- EXERCISE PROMPT
The entries that follow should be repeated exactly, with no pictures kept.

- RECORDS FOR THIS TASK
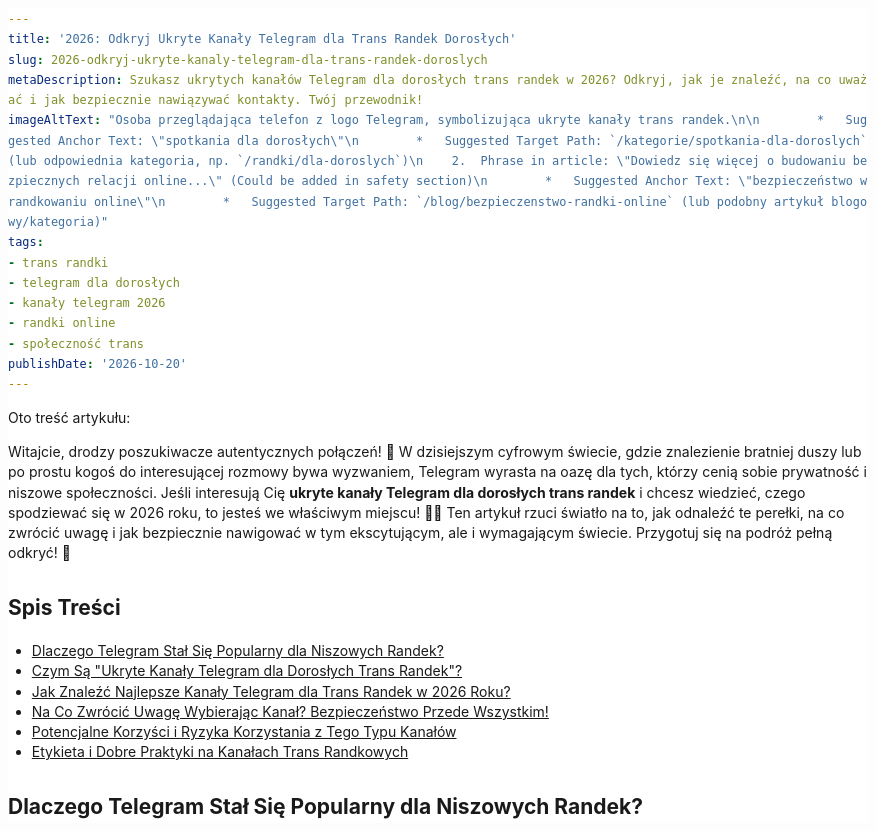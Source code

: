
 ```yaml
---
title: '2026: Odkryj Ukryte Kanały Telegram dla Trans Randek Dorosłych'
slug: 2026-odkryj-ukryte-kanaly-telegram-dla-trans-randek-doroslych
metaDescription: Szukasz ukrytych kanałów Telegram dla dorosłych trans randek w 2026? Odkryj, jak je znaleźć, na co uważać i jak bezpiecznie nawiązywać kontakty. Twój przewodnik!
imageAltText: "Osoba przeglądająca telefon z logo Telegram, symbolizująca ukryte kanały trans randek.\n\n        *   Suggested Anchor Text: \"spotkania dla dorosłych\"\n        *   Suggested Target Path: `/kategorie/spotkania-dla-doroslych` (lub odpowiednia kategoria, np. `/randki/dla-doroslych`)\n    2.  Phrase in article: \"Dowiedz się więcej o budowaniu bezpiecznych relacji online...\" (Could be added in safety section)\n        *   Suggested Anchor Text: \"bezpieczeństwo w randkowaniu online\"\n        *   Suggested Target Path: `/blog/bezpieczenstwo-randki-online` (lub podobny artykuł blogowy/kategoria)"
tags:
- trans randki
- telegram dla dorosłych
- kanały telegram 2026
- randki online
- społeczność trans
publishDate: '2026-10-20'
---
```


Oto treść artykułu:

Witajcie, drodzy poszukiwacze autentycznych połączeń! 💖 W dzisiejszym cyfrowym świecie, gdzie znalezienie bratniej duszy lub po prostu kogoś do interesującej rozmowy bywa wyzwaniem, Telegram wyrasta na oazę dla tych, którzy cenią sobie prywatność i niszowe społeczności. Jeśli interesują Cię **ukryte kanały Telegram dla dorosłych trans randek** i chcesz wiedzieć, czego spodziewać się w 2026 roku, to jesteś we właściwym miejscu! 🕵️‍♀️ Ten artykuł rzuci światło na to, jak odnaleźć te perełki, na co zwrócić uwagę i jak bezpiecznie nawigować w tym ekscytującym, ale i wymagającym świecie. Przygotuj się na podróż pełną odkryć! 🚀

## Spis Treści

- [Dlaczego Telegram Stał Się Popularny dla Niszowych Randek?](#dlaczego-telegram-stal-sie-popularny-dla-niszowych-randek)
- [Czym Są "Ukryte Kanały Telegram dla Dorosłych Trans Randek"?](#czym-sa-ukryte-kanaly-telegram-dla-doroslych-trans-randek)
- [Jak Znaleźć Najlepsze Kanały Telegram dla Trans Randek w 2026 Roku?](#jak-znalezc-najlepsze-kanaly-telegram-dla-trans-randek-w-2026-roku)
- [Na Co Zwrócić Uwagę Wybierając Kanał? Bezpieczeństwo Przede Wszystkim!](#na-co-zwrocic-uwage-wybierajac-kanal-bezpieczenstwo-przede-wszystkim)
- [Potencjalne Korzyści i Ryzyka Korzystania z Tego Typu Kanałów](#potencjalne-korzysci-i-ryzyka-korzystania-z-tego-typu-kanalow)
- [Etykieta i Dobre Praktyki na Kanałach Trans Randkowych](#etykieta-i-dobre-praktyki-na-kanalach-trans-randkowych)

## Dlaczego Telegram Stał Się Popularny dla Niszowych Randek?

- RESPONSE BELOW
Source code

:
 ```yaml
---
title: '2026: Odkryj Ukryte Kanały Telegram dla Trans Randek Dorosłych'
slug: 2026-odkryj-ukryte-kanaly-telegram-dla-trans-randek-doroslych
metaDescription: Szukasz ukrytych kanałów Telegram dla dorosłych trans randek w 2026? Odkryj, jak je znaleźć, na co uważać i jak bezpiecznie nawiązywać kontakty. Twój przewodnik!
imageAltText: "Osoba przeglądająca telefon z logo Telegram, symbolizująca ukryte kanały trans randek.\n\n        *   Suggested Anchor Text: \"spotkania dla dorosłych\"\n        *   Suggested Target Path: `/kategorie/spotkania-dla-doroslych` (lub odpowiednia kategoria, np. `/randki/dla-doroslych`)\n    2.  Phrase in article: \"Dowiedz się więcej o budowaniu bezpiecznych relacji online...\" (Could be added in safety section)\n        *   Suggested Anchor Text: \"bezpieczeństwo w randkowaniu online\"\n        *   Suggested Target Path: `/blog/bezpieczenstwo-randki-online` (lub podobny artykuł blogowy/kategoria)"
tags:
- trans randki
- telegram dla dorosłych
- kanały telegram 2026
- randki online
- społeczność trans
publishDate: '2026-10-20'
---
```


Oto treść artykułu:

Witajcie, drodzy poszukiwacze autentycznych połączeń! 💖 W dzisiejszym cyfrowym świecie, gdzie znalezienie bratniej duszy lub po prostu kogoś do interesującej rozmowy bywa wyzwaniem, Telegram wyrasta na oazę dla tych, którzy cenią sobie prywatność i niszowe społeczności. Jeśli interesują Cię **ukryte kanały Telegram dla dorosłych trans randek** i chcesz wiedzieć, czego spodziewać się w 2026 roku, to jesteś we właściwym miejscu! 🕵️‍♀️ Ten artykuł rzuci światło na to, jak odnaleźć te perełki, na co zwrócić uwagę i jak bezpiecznie nawigować w tym ekscytującym, ale i wymagającym świecie. Przygotuj się na podróż pełną odkryć! 🚀

## Spis Treści

- [Dlaczego Telegram Stał Się Popularny dla Niszowych Randek?](#dlaczego-telegram-stal-sie-popularny-dla-niszowych-randek)
- [Czym Są "Ukryte Kanały Telegram dla Dorosłych Trans Randek"?](#czym-sa-ukryte-kanaly-telegram-dla-doroslych-trans-randek)
- [Jak Znaleźć Najlepsze Kanały Telegram dla Trans Randek w 2026 Roku?](#jak-znalezc-najlepsze-kanaly-telegram-dla-trans-randek-w-2026-roku)
- [Na Co Zwrócić Uwagę Wybierając Kanał? Bezpieczeństwo Przede Wszystkim!](#na-co-zwrocic-uwage-wybierajac-kanal-bezpieczenstwo-przede-wszystkim)
- [Potencjalne Korzyści i Ryzyka Korzystania z Tego Typu Kanałów](#potencjalne-korzysci-i-ryzyka-korzystania-z-tego-typu-kanalow)
- [Etykieta i Dobre Praktyki na Kanałach Trans Randkowych](#etykieta-i-dobre-praktyki-na-kanalach-trans-randkowych)

## Dlaczego Telegram Stał Się Popularny dla Niszowych Randek?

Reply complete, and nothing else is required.